● MATERIAL FOR THIS EXERCISE:
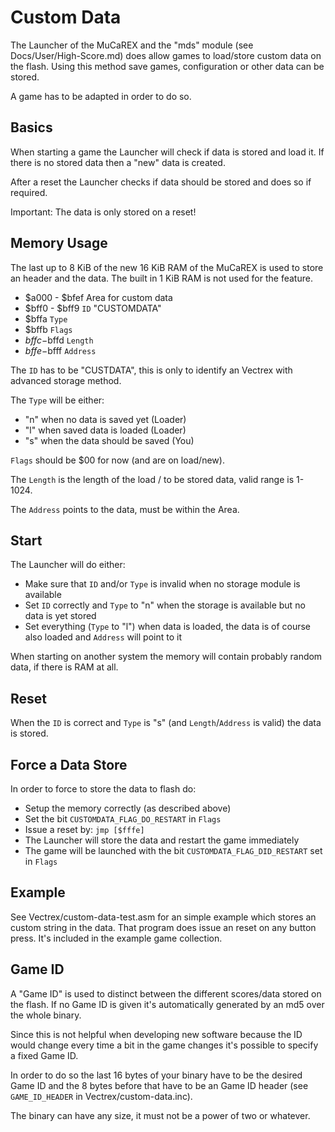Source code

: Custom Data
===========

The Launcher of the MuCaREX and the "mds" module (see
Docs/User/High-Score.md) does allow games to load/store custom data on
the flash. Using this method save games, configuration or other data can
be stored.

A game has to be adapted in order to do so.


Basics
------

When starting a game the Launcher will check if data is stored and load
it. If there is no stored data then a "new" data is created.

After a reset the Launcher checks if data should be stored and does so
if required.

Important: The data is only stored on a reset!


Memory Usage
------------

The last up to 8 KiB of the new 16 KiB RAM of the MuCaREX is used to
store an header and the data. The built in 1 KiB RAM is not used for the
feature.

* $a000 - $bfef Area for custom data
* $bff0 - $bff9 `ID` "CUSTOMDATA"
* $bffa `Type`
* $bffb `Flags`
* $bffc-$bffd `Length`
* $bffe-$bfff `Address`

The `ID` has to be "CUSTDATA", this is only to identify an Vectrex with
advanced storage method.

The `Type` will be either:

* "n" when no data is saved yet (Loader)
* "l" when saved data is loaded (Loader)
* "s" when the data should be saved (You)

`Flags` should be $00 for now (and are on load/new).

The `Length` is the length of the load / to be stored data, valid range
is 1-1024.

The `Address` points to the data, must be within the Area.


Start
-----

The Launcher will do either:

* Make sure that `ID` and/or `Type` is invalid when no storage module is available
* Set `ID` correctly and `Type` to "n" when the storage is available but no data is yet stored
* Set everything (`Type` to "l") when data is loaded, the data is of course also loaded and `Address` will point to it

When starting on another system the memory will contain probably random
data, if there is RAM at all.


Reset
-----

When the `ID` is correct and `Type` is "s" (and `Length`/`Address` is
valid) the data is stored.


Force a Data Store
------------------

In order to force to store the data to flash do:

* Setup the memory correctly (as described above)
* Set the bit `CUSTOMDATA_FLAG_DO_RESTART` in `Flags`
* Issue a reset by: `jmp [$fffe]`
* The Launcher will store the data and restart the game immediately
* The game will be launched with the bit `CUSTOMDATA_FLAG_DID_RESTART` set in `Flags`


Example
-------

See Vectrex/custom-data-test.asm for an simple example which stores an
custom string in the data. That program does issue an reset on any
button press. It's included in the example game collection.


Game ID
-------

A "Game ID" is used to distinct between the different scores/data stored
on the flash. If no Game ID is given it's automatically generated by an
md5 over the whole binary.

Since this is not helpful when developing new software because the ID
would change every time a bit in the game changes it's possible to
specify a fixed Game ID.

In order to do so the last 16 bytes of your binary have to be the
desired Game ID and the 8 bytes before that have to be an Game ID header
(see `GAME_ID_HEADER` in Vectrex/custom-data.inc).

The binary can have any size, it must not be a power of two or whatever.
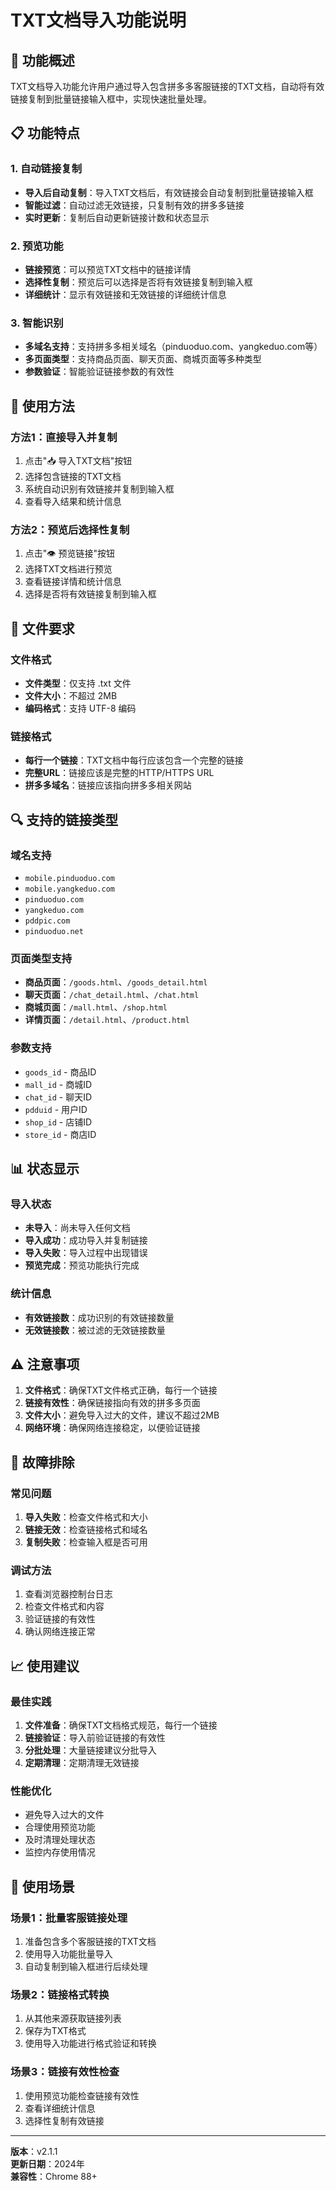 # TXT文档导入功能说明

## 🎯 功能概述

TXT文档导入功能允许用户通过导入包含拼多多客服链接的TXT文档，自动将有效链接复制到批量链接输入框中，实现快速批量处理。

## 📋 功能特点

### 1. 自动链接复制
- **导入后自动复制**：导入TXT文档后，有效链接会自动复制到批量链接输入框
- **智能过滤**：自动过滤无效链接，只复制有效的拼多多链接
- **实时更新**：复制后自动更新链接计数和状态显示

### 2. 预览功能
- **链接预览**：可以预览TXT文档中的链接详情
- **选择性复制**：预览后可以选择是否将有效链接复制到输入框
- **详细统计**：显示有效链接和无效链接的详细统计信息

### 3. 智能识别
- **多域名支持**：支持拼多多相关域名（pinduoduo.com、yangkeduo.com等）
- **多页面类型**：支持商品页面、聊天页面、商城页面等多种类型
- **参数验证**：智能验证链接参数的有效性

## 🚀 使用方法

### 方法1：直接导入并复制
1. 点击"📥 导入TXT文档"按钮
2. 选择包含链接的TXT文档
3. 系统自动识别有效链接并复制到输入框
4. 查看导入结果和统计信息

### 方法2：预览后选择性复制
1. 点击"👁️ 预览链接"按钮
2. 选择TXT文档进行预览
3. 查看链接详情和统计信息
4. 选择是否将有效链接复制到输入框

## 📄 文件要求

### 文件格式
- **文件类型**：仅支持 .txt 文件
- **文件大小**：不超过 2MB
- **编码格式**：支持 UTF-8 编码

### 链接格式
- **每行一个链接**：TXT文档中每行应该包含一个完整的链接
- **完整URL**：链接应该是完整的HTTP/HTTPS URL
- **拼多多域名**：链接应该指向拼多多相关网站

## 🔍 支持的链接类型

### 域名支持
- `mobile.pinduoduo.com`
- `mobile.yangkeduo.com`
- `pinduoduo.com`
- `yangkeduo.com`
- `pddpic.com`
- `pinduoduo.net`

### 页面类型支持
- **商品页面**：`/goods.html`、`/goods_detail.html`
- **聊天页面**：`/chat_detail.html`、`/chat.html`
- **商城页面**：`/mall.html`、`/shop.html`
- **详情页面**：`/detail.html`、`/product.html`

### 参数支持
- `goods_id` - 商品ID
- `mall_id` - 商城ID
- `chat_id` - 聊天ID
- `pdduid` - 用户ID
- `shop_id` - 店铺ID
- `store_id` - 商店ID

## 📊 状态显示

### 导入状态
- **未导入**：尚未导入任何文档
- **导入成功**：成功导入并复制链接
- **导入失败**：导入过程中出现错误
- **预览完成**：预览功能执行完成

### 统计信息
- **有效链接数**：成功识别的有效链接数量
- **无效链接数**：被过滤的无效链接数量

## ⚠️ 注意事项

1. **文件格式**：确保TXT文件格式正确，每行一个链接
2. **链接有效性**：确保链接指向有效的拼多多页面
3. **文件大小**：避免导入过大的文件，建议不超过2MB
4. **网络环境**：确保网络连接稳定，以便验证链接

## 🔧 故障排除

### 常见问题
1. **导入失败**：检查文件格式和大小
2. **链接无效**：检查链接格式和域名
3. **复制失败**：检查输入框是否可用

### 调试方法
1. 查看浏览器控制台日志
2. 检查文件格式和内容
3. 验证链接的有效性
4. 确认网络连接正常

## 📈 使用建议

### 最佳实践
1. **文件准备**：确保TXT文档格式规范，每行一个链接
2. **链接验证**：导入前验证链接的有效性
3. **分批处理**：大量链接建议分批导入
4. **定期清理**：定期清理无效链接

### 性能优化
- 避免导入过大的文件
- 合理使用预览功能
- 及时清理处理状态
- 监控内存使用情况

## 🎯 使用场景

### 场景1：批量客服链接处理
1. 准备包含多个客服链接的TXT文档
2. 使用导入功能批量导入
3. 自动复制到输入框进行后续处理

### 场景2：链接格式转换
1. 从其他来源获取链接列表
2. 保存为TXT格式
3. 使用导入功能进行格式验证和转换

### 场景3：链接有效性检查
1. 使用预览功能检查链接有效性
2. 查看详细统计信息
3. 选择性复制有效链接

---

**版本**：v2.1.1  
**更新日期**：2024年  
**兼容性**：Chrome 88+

● PROBLEM:
The whole listing, minus its images, should be repeated exactly.

● REPLY:
Source code

: Custom Data
===========

The Launcher of the MuCaREX and the "mds" module (see
Docs/User/High-Score.md) does allow games to load/store custom data on
the flash. Using this method save games, configuration or other data can
be stored.

A game has to be adapted in order to do so.


Basics
------

When starting a game the Launcher will check if data is stored and load
it. If there is no stored data then a "new" data is created.

After a reset the Launcher checks if data should be stored and does so
if required.

Important: The data is only stored on a reset!


Memory Usage
------------

The last up to 8 KiB of the new 16 KiB RAM of the MuCaREX is used to
store an header and the data. The built in 1 KiB RAM is not used for the
feature.

* $a000 - $bfef Area for custom data
* $bff0 - $bff9 `ID` "CUSTOMDATA"
* $bffa `Type`
* $bffb `Flags`
* $bffc-$bffd `Length`
* $bffe-$bfff `Address`

The `ID` has to be "CUSTDATA", this is only to identify an Vectrex with
advanced storage method.

The `Type` will be either:

* "n" when no data is saved yet (Loader)
* "l" when saved data is loaded (Loader)
* "s" when the data should be saved (You)

`Flags` should be $00 for now (and are on load/new).

The `Length` is the length of the load / to be stored data, valid range
is 1-1024.

The `Address` points to the data, must be within the Area.


Start
-----

The Launcher will do either:

* Make sure that `ID` and/or `Type` is invalid when no storage module is available
* Set `ID` correctly and `Type` to "n" when the storage is available but no data is yet stored
* Set everything (`Type` to "l") when data is loaded, the data is of course also loaded and `Address` will point to it

When starting on another system the memory will contain probably random
data, if there is RAM at all.


Reset
-----

When the `ID` is correct and `Type` is "s" (and `Length`/`Address` is
valid) the data is stored.


Force a Data Store
------------------

In order to force to store the data to flash do:

* Setup the memory correctly (as described above)
* Set the bit `CUSTOMDATA_FLAG_DO_RESTART` in `Flags`
* Issue a reset by: `jmp [$fffe]`
* The Launcher will store the data and restart the game immediately
* The game will be launched with the bit `CUSTOMDATA_FLAG_DID_RESTART` set in `Flags`


Example
-------

See Vectrex/custom-data-test.asm for an simple example which stores an
custom string in the data. That program does issue an reset on any
button press. It's included in the example game collection.


Game ID
-------

A "Game ID" is used to distinct between the different scores/data stored
on the flash. If no Game ID is given it's automatically generated by an
md5 over the whole binary.

Since this is not helpful when developing new software because the ID
would change every time a bit in the game changes it's possible to
specify a fixed Game ID.

In order to do so the last 16 bytes of your binary have to be the
desired Game ID and the 8 bytes before that have to be an Game ID header
(see `GAME_ID_HEADER` in Vectrex/custom-data.inc).

The binary can have any size, it must not be a power of two or whatever.
 # TXT文档导入功能说明

## 🎯 功能概述

TXT文档导入功能允许用户通过导入包含拼多多客服链接的TXT文档，自动将有效链接复制到批量链接输入框中，实现快速批量处理。

## 📋 功能特点

### 1. 自动链接复制
- **导入后自动复制**：导入TXT文档后，有效链接会自动复制到批量链接输入框
- **智能过滤**：自动过滤无效链接，只复制有效的拼多多链接
- **实时更新**：复制后自动更新链接计数和状态显示

### 2. 预览功能
- **链接预览**：可以预览TXT文档中的链接详情
- **选择性复制**：预览后可以选择是否将有效链接复制到输入框
- **详细统计**：显示有效链接和无效链接的详细统计信息

### 3. 智能识别
- **多域名支持**：支持拼多多相关域名（pinduoduo.com、yangkeduo.com等）
- **多页面类型**：支持商品页面、聊天页面、商城页面等多种类型
- **参数验证**：智能验证链接参数的有效性

## 🚀 使用方法

### 方法1：直接导入并复制
1. 点击"📥 导入TXT文档"按钮
2. 选择包含链接的TXT文档
3. 系统自动识别有效链接并复制到输入框
4. 查看导入结果和统计信息

### 方法2：预览后选择性复制
1. 点击"👁️ 预览链接"按钮
2. 选择TXT文档进行预览
3. 查看链接详情和统计信息
4. 选择是否将有效链接复制到输入框

## 📄 文件要求

### 文件格式
- **文件类型**：仅支持 .txt 文件
- **文件大小**：不超过 2MB
- **编码格式**：支持 UTF-8 编码

### 链接格式
- **每行一个链接**：TXT文档中每行应该包含一个完整的链接
- **完整URL**：链接应该是完整的HTTP/HTTPS URL
- **拼多多域名**：链接应该指向拼多多相关网站

## 🔍 支持的链接类型

### 域名支持
- `mobile.pinduoduo.com`
- `mobile.yangkeduo.com`
- `pinduoduo.com`
- `yangkeduo.com`
- `pddpic.com`
- `pinduoduo.net`

### 页面类型支持
- **商品页面**：`/goods.html`、`/goods_detail.html`
- **聊天页面**：`/chat_detail.html`、`/chat.html`
- **商城页面**：`/mall.html`、`/shop.html`
- **详情页面**：`/detail.html`、`/product.html`

### 参数支持
- `goods_id` - 商品ID
- `mall_id` - 商城ID
- `chat_id` - 聊天ID
- `pdduid` - 用户ID
- `shop_id` - 店铺ID
- `store_id` - 商店ID

## 📊 状态显示

### 导入状态
- **未导入**：尚未导入任何文档
- **导入成功**：成功导入并复制链接
- **导入失败**：导入过程中出现错误
- **预览完成**：预览功能执行完成

### 统计信息
- **有效链接数**：成功识别的有效链接数量
- **无效链接数**：被过滤的无效链接数量

## ⚠️ 注意事项

1. **文件格式**：确保TXT文件格式正确，每行一个链接
2. **链接有效性**：确保链接指向有效的拼多多页面
3. **文件大小**：避免导入过大的文件，建议不超过2MB
4. **网络环境**：确保网络连接稳定，以便验证链接

## 🔧 故障排除

### 常见问题
1. **导入失败**：检查文件格式和大小
2. **链接无效**：检查链接格式和域名
3. **复制失败**：检查输入框是否可用

### 调试方法
1. 查看浏览器控制台日志
2. 检查文件格式和内容
3. 验证链接的有效性
4. 确认网络连接正常

## 📈 使用建议

### 最佳实践
1. **文件准备**：确保TXT文档格式规范，每行一个链接
2. **链接验证**：导入前验证链接的有效性
3. **分批处理**：大量链接建议分批导入
4. **定期清理**：定期清理无效链接

### 性能优化
- 避免导入过大的文件
- 合理使用预览功能
- 及时清理处理状态
- 监控内存使用情况

## 🎯 使用场景

### 场景1：批量客服链接处理
1. 准备包含多个客服链接的TXT文档
2. 使用导入功能批量导入
3. 自动复制到输入框进行后续处理

### 场景2：链接格式转换
1. 从其他来源获取链接列表
2. 保存为TXT格式
3. 使用导入功能进行格式验证和转换

### 场景3：链接有效性检查
1. 使用预览功能检查链接有效性
2. 查看详细统计信息
3. 选择性复制有效链接

---

**版本**：v2.1.1  
**更新日期**：2024年  
**兼容性**：Chrome 88+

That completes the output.